Doctor of Information Technology (D.I.T.)


Information Systems and Technology


Charlie Shao


Insufficient security and design strategies used during the analysis phase of medical device software development can lead to possible cybersecurity vulnerabilities with patient data. The purpose of this qualitative exploratory multiple case study was to explore strategies software developers use to implement security measures to protect patient information collected, sent, and stored by medical devices. The population for this study included software developers whose primary focus was on the security aspect of medical software in three software companies in the Baton Rouge, LA, area. The data collection process included semistructured interviews with 10 software developers and reviewing 16 organizational documents. The conceptual framework chosen for this study was the social shaping of technology, which aided in understanding how social, institutional, economic, and cultural factors affect technological decisions. An inductive analysis approach was used in this study to derive meanings and themes from participants experiences and triangulated with company documents to reach a comprehensive understanding of the research question.

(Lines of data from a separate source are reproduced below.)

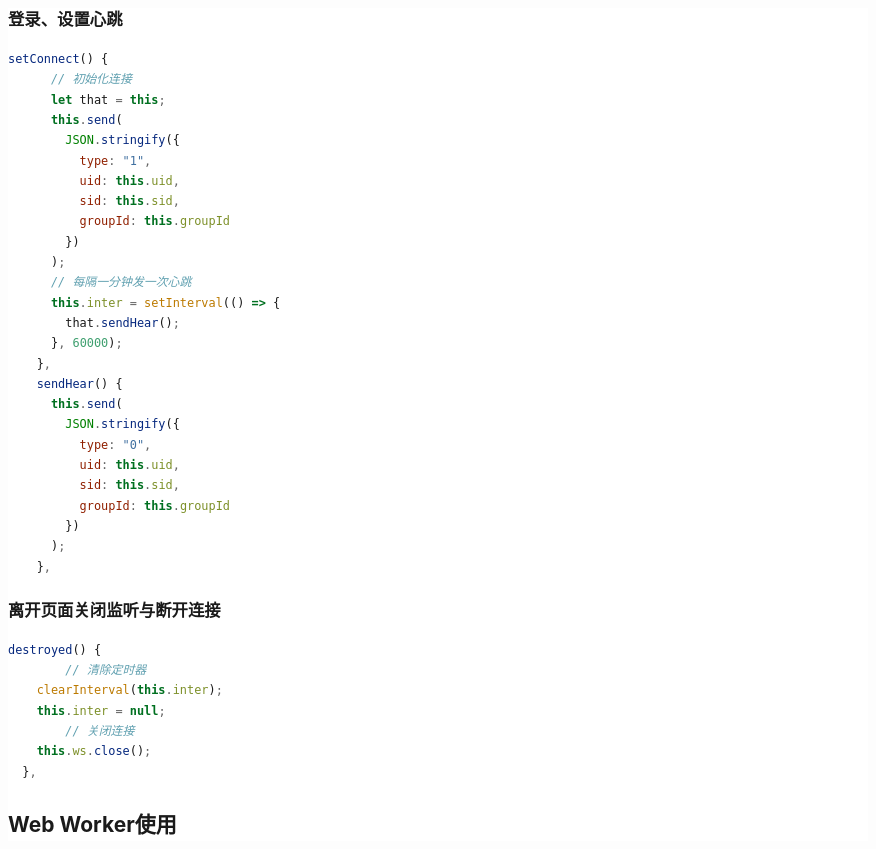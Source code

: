 ### 登录、设置心跳

```jsx
setConnect() {
      // 初始化连接
      let that = this;
      this.send(
        JSON.stringify({
          type: "1",
          uid: this.uid,
          sid: this.sid,
          groupId: this.groupId
        })
      );
      // 每隔一分钟发一次心跳
      this.inter = setInterval(() => {
        that.sendHear();
      }, 60000);
    },
    sendHear() {
      this.send(
        JSON.stringify({
          type: "0",
          uid: this.uid,
          sid: this.sid,
          groupId: this.groupId
        })
      );
    },
```

### 离开页面关闭监听与断开连接

```jsx
destroyed() {
		// 清除定时器
    clearInterval(this.inter);
    this.inter = null;
		// 关闭连接
    this.ws.close();
  },
```

## Web Worker使用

Prominent themes from data analysis included the security of medical device data, social influences on medical device security, establishing standard policies for medical device security, and factoring costs for medical device security. An implication for positive social change is that software developers who want to learn about similar issues and strategies to keep security breaches from happening in their organizations may be able to implement new strategies to limit cybersecurity vulnerabilities and the exposure of private personal health information.